Extracted records ▸
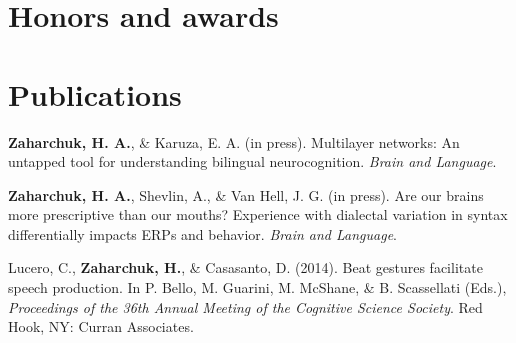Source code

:\documentclass[11pt, a4paper]{awesome-cv}
\begin{document}
\hypertarget{honors-and-awards}{%
\section{Honors and awards}\label{honors-and-awards}}

\begin{cventries}
    \vspace{-4.0mm}
    \vspace{-4.0mm}
    \vspace{-4.0mm}
    \vspace{-4.0mm}
\end{cventries}

\hypertarget{publications}{%
\section{Publications}\label{publications}}

\setlength{\parindent}{-0.2in}
\setlength{\leftskip}{0.2in}

\noindent

\hypertarget{refs_main}{}
\leavevmode\hypertarget{ref-2}{}%
\textbf{\textbf{Zaharchuk, H.} A.}, \& Karuza, E. A. (in press). Multilayer networks: An
untapped tool for understanding bilingual neurocognition. \emph{Brain
and Language}.

\leavevmode\hypertarget{ref-3}{}%
\textbf{\textbf{Zaharchuk, H.} A.}, Shevlin, A., \& Van Hell, J. G. (in press). Are our
brains more prescriptive than our mouths? Experience with dialectal
variation in syntax differentially impacts {ERPs} and behavior.
\emph{Brain and Language}.

\leavevmode\hypertarget{ref-1}{}%
Lucero, C., \textbf{Zaharchuk, H.}, \& Casasanto, D. (2014). Beat gestures
facilitate speech production. In P. Bello, M. Guarini, M. McShane, \& B.
Scassellati (Eds.), \emph{{Proceedings of the 36th Annual Meeting of the
Cognitive Science Society}}. Red Hook, NY: Curran Associates.
\end{document}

Work instructions ▸ Retype word for word all the material given above, and keep the pictures out.

Task response ▸
Source code

:\documentclass[11pt, a4paper]{awesome-cv}
\begin{document}
\hypertarget{honors-and-awards}{%
\section{Honors and awards}\label{honors-and-awards}}

\begin{cventries}
    \vspace{-4.0mm}
    \vspace{-4.0mm}
    \vspace{-4.0mm}
    \vspace{-4.0mm}
\end{cventries}

\hypertarget{publications}{%
\section{Publications}\label{publications}}

\setlength{\parindent}{-0.2in}
\setlength{\leftskip}{0.2in}

\noindent

\hypertarget{refs_main}{}
\leavevmode\hypertarget{ref-2}{}%
\textbf{\textbf{Zaharchuk, H.} A.}, \& Karuza, E. A. (in press). Multilayer networks: An
untapped tool for understanding bilingual neurocognition. \emph{Brain
and Language}.

\leavevmode\hypertarget{ref-3}{}%
\textbf{\textbf{Zaharchuk, H.} A.}, Shevlin, A., \& Van Hell, J. G. (in press). Are our
brains more prescriptive than our mouths? Experience with dialectal
variation in syntax differentially impacts {ERPs} and behavior.
\emph{Brain and Language}.

\leavevmode\hypertarget{ref-1}{}%
Lucero, C., \textbf{Zaharchuk, H.}, \& Casasanto, D. (2014). Beat gestures
facilitate speech production. In P. Bello, M. Guarini, M. McShane, \& B.
Scassellati (Eds.), \emph{{Proceedings of the 36th Annual Meeting of the
Cognitive Science Society}}. Red Hook, NY: Curran Associates.
\end{document}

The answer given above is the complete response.